» **Activity**: Search the listing below for the string "assets" and copy every line where it occurs.

» **Supplied material**:
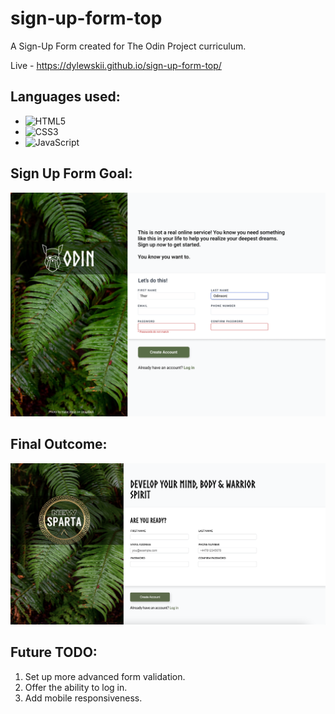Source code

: # sign-up-form-top
A Sign-Up Form created for The Odin Project curriculum. 

Live - https://dylewskii.github.io/sign-up-form-top/

## Languages used:

- ![HTML5](https://img.shields.io/badge/html5-%23E34F26.svg?style=for-the-badge&logo=html5&logoColor=white)   
- ![CSS3](https://img.shields.io/badge/css3-%231572B6.svg?style=for-the-badge&logo=css3&logoColor=white)   
- ![JavaScript](https://img.shields.io/badge/javascript-%23323330.svg?style=for-the-badge&logo=javascript&logoColor=%23F7DF1E)

## Sign Up Form Goal:
![form goal](assets/images/signupform_goal.png)

## Final Outcome:
![final outcome](assets/images/signupform_final.png)

## Future TODO:
1. Set up more advanced form validation.
2. Offer the ability to log in.
3. Add mobile responsiveness.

» **Task solution**:
![form goal](assets/images/signupform_goal.png)
![final outcome](assets/images/signupform_final.png)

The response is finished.